Je dégainai mon portable et lançai Internet. Je tapai Augustine Klein dans le moteur de recherche mais ne trouvai rien. « Trop facile ! » songeai-je. Sans aucune idée de la manière dont glaner les informations qu’il me manquait, je sortis un nouveau carnet.  Je me devais d’être à la hauteur des souvenirs de ma grand-mère. Je lui avais promis de me rappeler de son histoire et je comptais bien la lui raconter autant de fois qu’il le faudrait si malheureusement sa mémoire venait un jour à flancher. Aussi, entrepris-je d’écrire le début de cette histoire que Mamé venait de me confier. Pour la suite, j’attendrais que ma grand-mère me conte la suite.

Au matin, après quelques heures passées dans les bras de Morphée, je continuai mon récit et c’est avec un crayon en main que me découvrit Ben.

T’es tombée de ton lit ?

Non, j’ai mis mon réveil. J’ai fait du café si t’en veux. J’attends que Mamé se réveille pour griller ses tartines.

Il me regarda comme si j’étais une revenante.

Ben quoi ?

Ben rien !

Il n’ajouta rien de plus et se versa une tasse de café avant de s’attabler devant moi.

T’écris toi ?

Non ! Je…

Je ne savais pas quoi lui répondre. Cette histoire appartenait à Mamé et j’aurais eu l’impression de la trahir si j’en parlais. Encore plus à Ben. Mais, il profita d’un instant de négligence de ma part pour attraper le carnet et lire les lignes que je venais de rédiger.

Donne-moi ça ! criai-je.

C’est quoi ces conneries ?

Je récupérai enfin le carnet.

Pourquoi t’écris ces choses sur Mamé ?

Je me mordis la lèvre. À contre-cœur, je lui expliquai.

Je lui ai promis de lui rappeler son histoire si jamais elle oubliait.

Son… histoire ?

Avec Augustine, oui !

C’est qui cette Augustine ?

J’hésitai, je craignais d’heurter l’esprit étriqué de mon cousin.

Augustine était l’amie de Mamé.

Il me fixait, attendant que je développe.

Une amie très importante. Une personne qu’elle a beaucoup aimé.

Tu veux dire que Mamé était une… espèce de gouinasse ?

Je fulminai.

Tu peux pas arrêter cinq minutes d’être un connard ?

Mais… c’est dégueu !

Quoi ? Qu’est-ce qui est dégueu ? De s’aimer ?

Il serra les dents. Je savais pertinemment ce qu’il avait voulu dire.

Qu’est-ce que t’y connais à l’amour toi ? me demanda-t-il sur un ton de reproche.

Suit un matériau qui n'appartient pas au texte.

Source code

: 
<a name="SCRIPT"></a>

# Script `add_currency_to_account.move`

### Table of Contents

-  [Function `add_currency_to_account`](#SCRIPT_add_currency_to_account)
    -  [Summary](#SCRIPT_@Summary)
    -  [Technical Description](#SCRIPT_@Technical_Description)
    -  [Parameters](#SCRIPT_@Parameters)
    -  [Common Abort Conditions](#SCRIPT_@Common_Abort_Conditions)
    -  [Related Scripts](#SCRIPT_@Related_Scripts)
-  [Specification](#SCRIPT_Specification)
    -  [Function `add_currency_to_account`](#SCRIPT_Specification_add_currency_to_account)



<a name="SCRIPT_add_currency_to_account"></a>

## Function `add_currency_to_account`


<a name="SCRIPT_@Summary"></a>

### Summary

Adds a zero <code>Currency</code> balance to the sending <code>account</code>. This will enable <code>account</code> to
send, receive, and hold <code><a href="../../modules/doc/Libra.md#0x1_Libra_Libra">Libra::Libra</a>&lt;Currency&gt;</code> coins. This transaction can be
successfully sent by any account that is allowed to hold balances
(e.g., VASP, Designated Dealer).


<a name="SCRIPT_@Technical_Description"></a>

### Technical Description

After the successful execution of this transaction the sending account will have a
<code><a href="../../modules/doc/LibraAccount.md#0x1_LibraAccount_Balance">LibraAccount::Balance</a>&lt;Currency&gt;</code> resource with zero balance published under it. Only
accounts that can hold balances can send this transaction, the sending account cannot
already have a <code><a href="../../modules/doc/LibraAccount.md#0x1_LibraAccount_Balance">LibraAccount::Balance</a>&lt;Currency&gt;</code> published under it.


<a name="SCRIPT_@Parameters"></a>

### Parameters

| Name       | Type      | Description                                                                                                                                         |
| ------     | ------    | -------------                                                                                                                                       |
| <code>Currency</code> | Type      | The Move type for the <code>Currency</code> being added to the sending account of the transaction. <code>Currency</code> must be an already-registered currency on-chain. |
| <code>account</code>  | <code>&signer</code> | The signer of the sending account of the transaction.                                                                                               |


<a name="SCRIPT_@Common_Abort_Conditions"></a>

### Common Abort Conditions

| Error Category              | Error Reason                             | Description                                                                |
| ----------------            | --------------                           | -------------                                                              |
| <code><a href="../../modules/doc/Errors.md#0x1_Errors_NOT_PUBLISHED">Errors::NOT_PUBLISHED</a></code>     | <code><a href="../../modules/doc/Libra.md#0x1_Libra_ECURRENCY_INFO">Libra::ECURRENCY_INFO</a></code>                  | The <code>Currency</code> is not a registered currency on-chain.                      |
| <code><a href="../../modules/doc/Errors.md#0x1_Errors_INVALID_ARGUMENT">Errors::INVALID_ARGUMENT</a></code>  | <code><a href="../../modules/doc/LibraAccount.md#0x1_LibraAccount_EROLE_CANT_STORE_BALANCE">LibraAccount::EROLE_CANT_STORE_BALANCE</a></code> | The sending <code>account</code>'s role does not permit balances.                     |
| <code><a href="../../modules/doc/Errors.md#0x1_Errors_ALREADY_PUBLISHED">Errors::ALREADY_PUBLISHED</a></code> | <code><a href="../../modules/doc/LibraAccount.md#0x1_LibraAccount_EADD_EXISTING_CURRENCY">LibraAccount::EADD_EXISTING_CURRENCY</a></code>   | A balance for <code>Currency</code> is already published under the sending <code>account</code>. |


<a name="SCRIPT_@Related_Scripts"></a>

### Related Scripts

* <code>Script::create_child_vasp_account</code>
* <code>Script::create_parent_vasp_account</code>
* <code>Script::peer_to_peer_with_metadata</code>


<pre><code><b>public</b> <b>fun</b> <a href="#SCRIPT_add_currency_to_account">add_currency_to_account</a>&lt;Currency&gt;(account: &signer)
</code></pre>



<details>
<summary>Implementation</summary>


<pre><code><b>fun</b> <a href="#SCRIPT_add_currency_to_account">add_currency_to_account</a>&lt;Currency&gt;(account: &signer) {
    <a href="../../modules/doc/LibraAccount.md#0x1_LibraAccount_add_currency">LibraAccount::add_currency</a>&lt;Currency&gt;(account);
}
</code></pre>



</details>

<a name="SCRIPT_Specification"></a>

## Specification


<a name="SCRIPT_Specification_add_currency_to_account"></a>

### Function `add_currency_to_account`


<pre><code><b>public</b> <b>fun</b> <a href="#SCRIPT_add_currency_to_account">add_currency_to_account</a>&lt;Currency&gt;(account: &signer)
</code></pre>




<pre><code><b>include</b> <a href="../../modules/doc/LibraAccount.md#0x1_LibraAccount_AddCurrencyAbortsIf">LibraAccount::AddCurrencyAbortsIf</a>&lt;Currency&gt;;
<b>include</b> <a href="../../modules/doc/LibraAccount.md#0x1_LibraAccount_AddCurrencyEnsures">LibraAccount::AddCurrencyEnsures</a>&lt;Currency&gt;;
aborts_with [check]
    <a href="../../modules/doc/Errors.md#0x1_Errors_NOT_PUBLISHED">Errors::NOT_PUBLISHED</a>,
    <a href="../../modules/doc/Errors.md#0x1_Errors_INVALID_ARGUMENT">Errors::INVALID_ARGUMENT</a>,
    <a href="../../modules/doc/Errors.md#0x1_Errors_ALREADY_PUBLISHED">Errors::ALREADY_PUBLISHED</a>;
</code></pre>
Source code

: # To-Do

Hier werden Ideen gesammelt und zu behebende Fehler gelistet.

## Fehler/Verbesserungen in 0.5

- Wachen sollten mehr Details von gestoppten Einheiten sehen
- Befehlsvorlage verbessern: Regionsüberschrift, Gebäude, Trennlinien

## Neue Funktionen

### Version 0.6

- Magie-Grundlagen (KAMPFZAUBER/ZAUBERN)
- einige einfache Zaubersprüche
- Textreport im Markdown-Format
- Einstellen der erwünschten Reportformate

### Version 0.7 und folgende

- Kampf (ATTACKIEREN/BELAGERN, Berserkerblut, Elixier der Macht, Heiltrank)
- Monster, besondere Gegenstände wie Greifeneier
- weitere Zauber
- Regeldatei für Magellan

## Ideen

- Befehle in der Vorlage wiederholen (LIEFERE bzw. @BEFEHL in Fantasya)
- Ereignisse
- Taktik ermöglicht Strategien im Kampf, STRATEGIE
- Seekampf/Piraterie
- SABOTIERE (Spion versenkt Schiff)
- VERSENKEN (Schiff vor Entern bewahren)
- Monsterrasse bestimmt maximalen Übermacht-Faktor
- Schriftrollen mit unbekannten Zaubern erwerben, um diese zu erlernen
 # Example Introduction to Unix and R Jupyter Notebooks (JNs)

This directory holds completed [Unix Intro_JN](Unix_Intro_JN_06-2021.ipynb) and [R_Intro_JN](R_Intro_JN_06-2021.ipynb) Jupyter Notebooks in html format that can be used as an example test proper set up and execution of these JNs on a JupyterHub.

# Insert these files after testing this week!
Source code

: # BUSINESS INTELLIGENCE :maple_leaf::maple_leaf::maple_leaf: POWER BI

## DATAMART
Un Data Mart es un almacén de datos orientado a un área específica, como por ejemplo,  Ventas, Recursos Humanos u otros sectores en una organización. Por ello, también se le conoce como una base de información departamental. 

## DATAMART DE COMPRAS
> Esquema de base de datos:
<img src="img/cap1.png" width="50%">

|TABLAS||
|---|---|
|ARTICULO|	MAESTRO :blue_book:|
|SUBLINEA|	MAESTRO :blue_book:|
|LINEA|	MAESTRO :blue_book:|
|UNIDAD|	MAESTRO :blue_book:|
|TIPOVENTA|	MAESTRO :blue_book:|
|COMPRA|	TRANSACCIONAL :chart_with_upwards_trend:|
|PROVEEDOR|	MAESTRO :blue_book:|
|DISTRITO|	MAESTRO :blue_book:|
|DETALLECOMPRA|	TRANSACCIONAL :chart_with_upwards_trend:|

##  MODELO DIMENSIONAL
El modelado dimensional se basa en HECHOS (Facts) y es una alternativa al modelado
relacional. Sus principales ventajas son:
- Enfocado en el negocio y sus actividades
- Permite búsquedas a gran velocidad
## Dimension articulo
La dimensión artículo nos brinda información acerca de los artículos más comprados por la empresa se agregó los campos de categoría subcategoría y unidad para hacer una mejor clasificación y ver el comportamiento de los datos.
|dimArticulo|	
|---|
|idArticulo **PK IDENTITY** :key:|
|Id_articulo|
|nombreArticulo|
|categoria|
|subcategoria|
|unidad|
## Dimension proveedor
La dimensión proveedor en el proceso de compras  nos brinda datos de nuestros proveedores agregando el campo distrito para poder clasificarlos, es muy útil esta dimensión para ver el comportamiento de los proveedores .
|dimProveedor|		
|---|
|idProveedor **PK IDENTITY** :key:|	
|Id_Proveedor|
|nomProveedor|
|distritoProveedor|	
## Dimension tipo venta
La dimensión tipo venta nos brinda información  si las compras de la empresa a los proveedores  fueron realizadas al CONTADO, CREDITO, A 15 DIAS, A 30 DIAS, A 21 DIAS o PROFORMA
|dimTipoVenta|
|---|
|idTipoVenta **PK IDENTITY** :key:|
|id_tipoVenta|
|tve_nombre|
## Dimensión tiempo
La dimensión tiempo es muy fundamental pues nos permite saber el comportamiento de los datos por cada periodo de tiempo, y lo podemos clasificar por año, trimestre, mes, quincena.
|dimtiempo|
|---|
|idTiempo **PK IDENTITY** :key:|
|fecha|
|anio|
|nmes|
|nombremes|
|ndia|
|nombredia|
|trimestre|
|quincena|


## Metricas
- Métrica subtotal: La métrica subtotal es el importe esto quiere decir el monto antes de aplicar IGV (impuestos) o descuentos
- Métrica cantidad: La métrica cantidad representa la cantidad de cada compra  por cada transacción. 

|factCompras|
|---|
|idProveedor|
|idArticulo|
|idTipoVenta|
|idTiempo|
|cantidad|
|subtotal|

Recentrer la conversation sur moi lui permettait d’exprimer sa colère. Je m’en fichais. Je préférais qu’il s’en prenne à moi plutôt qu’à Mamé. Mais je ne me laissai pas faire pour autant.

Et toi ?

Ben me toisa un long moment puis quitta la maison en claquant la porte. J’eus de la peine pour lui. Ses certitudes volaient en éclats. Mamé avait toujours eu cette place qu’aucune autre femme ne prendrait jamais. Il l’admirait, l’idolâtrait. J’imaginais, non sans mal, combien découvrir cette facette d’elle devait l’ébranler. J’espérais que leur lien soit assez puissant pour que mon cousin dépasse ses préjugés.